Top of DATASET EXCERPTS
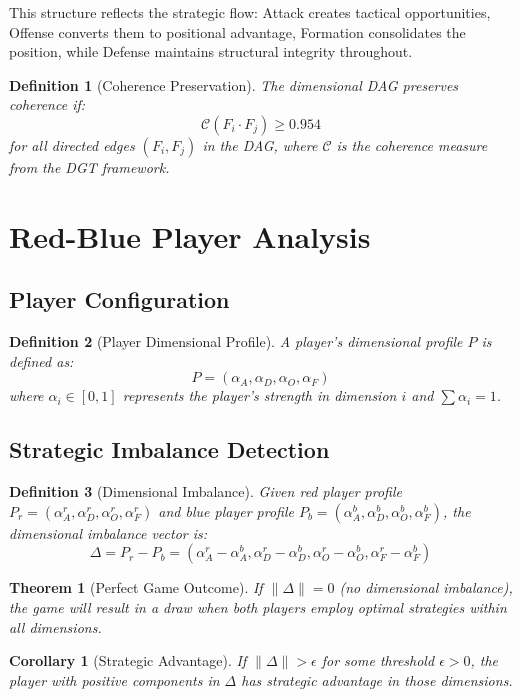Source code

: \documentclass[12pt,a4paper]{article}
\newtheorem{definition}{Definition}
\newtheorem{theorem}{Theorem}
\newtheorem{corollary}{Corollary}
\begin{document}
This structure reflects the strategic flow: Attack creates tactical opportunities, Offense converts them to positional advantage, Formation consolidates the position, while Defense maintains structural integrity throughout.

\begin{definition}[Coherence Preservation]
The dimensional DAG preserves coherence if:
$$\mathcal{C}(F_i \cdot F_j) \geq 0.954$$
for all directed edges $(F_i, F_j)$ in the DAG, where $\mathcal{C}$ is the coherence measure from the DGT framework.
\end{definition}

\section{Red-Blue Player Analysis}

\subsection{Player Configuration}

\begin{definition}[Player Dimensional Profile]
A player's dimensional profile $P$ is defined as:
$$P = (\alpha_A, \alpha_D, \alpha_O, \alpha_F)$$
where $\alpha_i \in [0,1]$ represents the player's strength in dimension $i$ and $\sum \alpha_i = 1$.
\end{definition}

\subsection{Strategic Imbalance Detection}

\begin{definition}[Dimensional Imbalance]
Given red player profile $P_r = (\alpha_A^r, \alpha_D^r, \alpha_O^r, \alpha_F^r)$ and blue player profile $P_b = (\alpha_A^b, \alpha_D^b, \alpha_O^b, \alpha_F^b)$, the dimensional imbalance vector is:
$$\Delta = P_r - P_b = (\alpha_A^r - \alpha_A^b, \alpha_D^r - \alpha_D^b, \alpha_O^r - \alpha_O^b, \alpha_F^r - \alpha_F^b)$$
\end{definition}

\begin{theorem}[Perfect Game Outcome]
If $\|\Delta\| = 0$ (no dimensional imbalance), the game will result in a draw when both players employ optimal strategies within all dimensions.
\end{theorem}

\begin{corollary}[Strategic Advantage]
If $\|\Delta\| > \epsilon$ for some threshold $\epsilon > 0$, the player with positive components in $\Delta$ has strategic advantage in those dimensions.
\end{corollary}
\end{document}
Bottom of DATASET EXCERPTS
ASSIGNMENT:
Keep the pictures out, and write out the rest of the data above word for word.

COMPLETED TASK:
Source code

: \documentclass[12pt,a4paper]{article}
\newtheorem{definition}{Definition}
\newtheorem{theorem}{Theorem}
\newtheorem{corollary}{Corollary}
\begin{document}
This structure reflects the strategic flow: Attack creates tactical opportunities, Offense converts them to positional advantage, Formation consolidates the position, while Defense maintains structural integrity throughout.

\begin{definition}[Coherence Preservation]
The dimensional DAG preserves coherence if:
$$\mathcal{C}(F_i \cdot F_j) \geq 0.954$$
for all directed edges $(F_i, F_j)$ in the DAG, where $\mathcal{C}$ is the coherence measure from the DGT framework.
\end{definition}

\section{Red-Blue Player Analysis}

\subsection{Player Configuration}

\begin{definition}[Player Dimensional Profile]
A player's dimensional profile $P$ is defined as:
$$P = (\alpha_A, \alpha_D, \alpha_O, \alpha_F)$$
where $\alpha_i \in [0,1]$ represents the player's strength in dimension $i$ and $\sum \alpha_i = 1$.
\end{definition}

\subsection{Strategic Imbalance Detection}

\begin{definition}[Dimensional Imbalance]
Given red player profile $P_r = (\alpha_A^r, \alpha_D^r, \alpha_O^r, \alpha_F^r)$ and blue player profile $P_b = (\alpha_A^b, \alpha_D^b, \alpha_O^b, \alpha_F^b)$, the dimensional imbalance vector is:
$$\Delta = P_r - P_b = (\alpha_A^r - \alpha_A^b, \alpha_D^r - \alpha_D^b, \alpha_O^r - \alpha_O^b, \alpha_F^r - \alpha_F^b)$$
\end{definition}

\begin{theorem}[Perfect Game Outcome]
If $\|\Delta\| = 0$ (no dimensional imbalance), the game will result in a draw when both players employ optimal strategies within all dimensions.
\end{theorem}

\begin{corollary}[Strategic Advantage]
If $\|\Delta\| > \epsilon$ for some threshold $\epsilon > 0$, the player with positive components in $\Delta$ has strategic advantage in those dimensions.
\end{corollary}
\end{document}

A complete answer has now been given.